• _Directions_
Among the entries, find the lines with the string "symbols" and copy them.

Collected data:
* * * *
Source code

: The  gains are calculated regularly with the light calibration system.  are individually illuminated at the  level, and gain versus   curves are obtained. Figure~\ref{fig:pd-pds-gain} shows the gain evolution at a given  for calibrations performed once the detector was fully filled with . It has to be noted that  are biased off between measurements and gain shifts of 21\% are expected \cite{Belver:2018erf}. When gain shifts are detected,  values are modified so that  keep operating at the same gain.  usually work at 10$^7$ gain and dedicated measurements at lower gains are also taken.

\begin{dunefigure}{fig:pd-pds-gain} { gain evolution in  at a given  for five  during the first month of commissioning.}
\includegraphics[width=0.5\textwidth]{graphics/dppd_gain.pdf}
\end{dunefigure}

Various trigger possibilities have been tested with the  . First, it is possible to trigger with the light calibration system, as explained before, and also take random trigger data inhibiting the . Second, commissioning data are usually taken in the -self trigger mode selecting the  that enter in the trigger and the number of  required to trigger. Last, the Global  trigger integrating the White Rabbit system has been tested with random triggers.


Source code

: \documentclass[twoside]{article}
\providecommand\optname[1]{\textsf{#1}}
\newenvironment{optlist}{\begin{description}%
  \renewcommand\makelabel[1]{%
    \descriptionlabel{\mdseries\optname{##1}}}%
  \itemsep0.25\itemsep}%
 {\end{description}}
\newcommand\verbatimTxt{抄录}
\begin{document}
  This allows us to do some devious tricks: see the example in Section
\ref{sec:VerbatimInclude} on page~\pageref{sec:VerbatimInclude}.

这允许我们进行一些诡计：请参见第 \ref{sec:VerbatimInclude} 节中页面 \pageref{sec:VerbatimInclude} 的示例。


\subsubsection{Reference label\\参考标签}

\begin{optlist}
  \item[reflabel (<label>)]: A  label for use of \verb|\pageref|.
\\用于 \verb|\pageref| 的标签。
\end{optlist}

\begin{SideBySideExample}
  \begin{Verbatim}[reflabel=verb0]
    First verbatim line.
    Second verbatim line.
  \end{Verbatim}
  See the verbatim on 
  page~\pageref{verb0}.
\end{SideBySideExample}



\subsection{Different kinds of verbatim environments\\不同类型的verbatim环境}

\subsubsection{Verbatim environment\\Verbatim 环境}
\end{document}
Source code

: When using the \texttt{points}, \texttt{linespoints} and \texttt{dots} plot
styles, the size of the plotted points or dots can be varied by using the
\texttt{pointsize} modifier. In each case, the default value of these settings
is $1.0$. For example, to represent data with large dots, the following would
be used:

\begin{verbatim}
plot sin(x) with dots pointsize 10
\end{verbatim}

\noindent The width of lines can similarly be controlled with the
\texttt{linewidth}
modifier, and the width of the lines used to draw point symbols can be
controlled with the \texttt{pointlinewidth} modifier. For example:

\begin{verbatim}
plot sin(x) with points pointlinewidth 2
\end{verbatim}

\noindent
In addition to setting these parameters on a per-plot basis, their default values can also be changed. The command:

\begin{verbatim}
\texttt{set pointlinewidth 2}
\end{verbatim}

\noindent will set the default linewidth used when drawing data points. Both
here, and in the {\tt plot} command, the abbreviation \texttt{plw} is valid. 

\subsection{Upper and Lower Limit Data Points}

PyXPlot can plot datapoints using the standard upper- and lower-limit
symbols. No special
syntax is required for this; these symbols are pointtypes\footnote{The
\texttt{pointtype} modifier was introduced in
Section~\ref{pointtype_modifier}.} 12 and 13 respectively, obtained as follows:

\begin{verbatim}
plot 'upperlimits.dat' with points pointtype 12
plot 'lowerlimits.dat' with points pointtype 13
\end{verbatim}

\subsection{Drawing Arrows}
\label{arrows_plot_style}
* * * *
• _Response_
modifier, and the width of the lines used to draw point symbols can be
symbols. No special
syntax is required for this; these symbols are pointtypes\footnote{The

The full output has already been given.